The Unlimited Company

The Companies Act 2014 (the “Act”) was signed into law on 23 December 2014 and it is expected that it will come into effect on 1 June 2015. The Act will introduce significant reforms in company law in Ireland.

For ease of reading only, this briefing assumes that the Act is fully in effect.

Although some of the law relating to an unlimited company is unchanged by the Act, there are some notable reforms.

unless specifically exempted, the name of an unlimited company must end with either “unlimited company” or “cuideachta neamhtheoranta”;

no restriction on a company previously re-registered from limited to unlimited (or vice versa) subsequently reverting to its previous status;

new rules with respect to the capacity of an unlimited company, mirroring those applying with respect to a designated activity company and a public limited company;

unlimited company permitted to be a single-member company;

statutory distribution rules disapplied with respect to an unlimited company (although insolvency rules will remain);

a reserve arising from a reduction of capital of a ULC or a PUC treated as a realised profit;

new provisions facilitating reorganisations, mergers and divisions of companies apply to an unlimited company in the same way as to a private company limited by shares (however, in the case of a merger or division, one of the companies involved must be a private company limited by shares).

companies bill 2012

companies act 2014

The Act provides for three types of unlimited company:

(a) a private unlimited company (“ULC”);

(b) a public unlimited company (with a share capital) (“PUC”); and

(c) a public unlimited company (without a share capital) ( “PULC”).

An unlimited company can be formed by means of registration or re-registration as an unlimited company or by means of a merger or division.

Change of Status

Under previous rules, an unlimited company, which previously had changed its status from limited to unlimited, was restricted from reverting to limited liability status. The Act removes this restriction. Likewise, a limited company, which has previously changed its status from unlimited to limited, may revert to unlimited status without restriction.

Irrespective of the type of unlimited company, the name of an unlimited company must end with either “unlimited company” or “cuideachta neamhtheoranta”. This is a new requirement. The words “unlimited company” and “cuideachta neamhtheoranta can be abbreviated to “uc” and “cn” as the case may be.

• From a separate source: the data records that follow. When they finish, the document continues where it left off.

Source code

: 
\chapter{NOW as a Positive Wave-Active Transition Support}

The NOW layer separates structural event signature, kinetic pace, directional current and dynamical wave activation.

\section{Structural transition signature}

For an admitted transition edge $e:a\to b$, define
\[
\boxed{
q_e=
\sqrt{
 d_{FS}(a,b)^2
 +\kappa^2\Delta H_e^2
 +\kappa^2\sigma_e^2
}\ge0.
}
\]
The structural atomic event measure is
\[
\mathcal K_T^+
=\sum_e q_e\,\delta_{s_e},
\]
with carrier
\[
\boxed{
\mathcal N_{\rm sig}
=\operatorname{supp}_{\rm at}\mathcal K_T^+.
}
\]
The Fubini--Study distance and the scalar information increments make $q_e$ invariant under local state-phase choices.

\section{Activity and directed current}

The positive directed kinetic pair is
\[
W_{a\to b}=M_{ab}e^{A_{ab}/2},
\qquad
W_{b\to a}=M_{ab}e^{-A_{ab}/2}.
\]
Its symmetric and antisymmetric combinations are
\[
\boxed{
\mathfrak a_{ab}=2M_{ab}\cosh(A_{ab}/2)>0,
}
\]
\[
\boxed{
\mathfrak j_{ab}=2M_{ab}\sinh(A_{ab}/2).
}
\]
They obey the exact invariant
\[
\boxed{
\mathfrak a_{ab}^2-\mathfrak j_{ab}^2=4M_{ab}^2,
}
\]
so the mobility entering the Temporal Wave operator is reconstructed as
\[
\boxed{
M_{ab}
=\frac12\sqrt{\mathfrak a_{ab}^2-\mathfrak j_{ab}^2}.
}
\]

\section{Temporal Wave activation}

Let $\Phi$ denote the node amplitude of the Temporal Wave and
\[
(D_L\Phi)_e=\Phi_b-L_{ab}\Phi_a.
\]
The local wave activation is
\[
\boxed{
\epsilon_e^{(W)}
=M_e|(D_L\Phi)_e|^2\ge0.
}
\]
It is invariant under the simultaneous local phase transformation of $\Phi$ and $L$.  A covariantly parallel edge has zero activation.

In special circumstances, the Minister may, subject to such conditions as he may think fit, grant, in writing, an exemption from this obligation.

An existing unlimited company may omit the words during the 18-month transitional period beginning on commencement of the section.

Relevant boards will appreciate the need to change stationery to reflect the addition of “unlimited company”, “uc”, “cuideachta neamhtheoranta” or “cn” to the end of the company’s corporate name unless the exemption has been obtained.

As in the case of other types of company, the provisions with respect to the constitution of an unlimited company reflect changes from the previous law.

Like a designated activity company (“DAC”), the constitution of an unlimited company must be in the form of a memorandum and articles of association. The Act sets out the prescribed format and those matters to be dealt with in the memorandum of association for each type of unlimited company.

As in the case of a DAC, the articles of association of an unlimited company may contain regulations in relation to the company. To the extent that optional provisions in the Act are not modified or excluded, those provisions apply. In the case of a ULC or a PUC, the articles of an unlimited company may consist solely of a statement to the effect that the provisions of the Act will apply while in the case of a PULC, the articles must also state the number of members with which the company proposes to be registered. The Act continues the existing memorandum and articles of association of an unlimited company save to the extent that those provisions are inconsistent with a mandatory provision of the Act.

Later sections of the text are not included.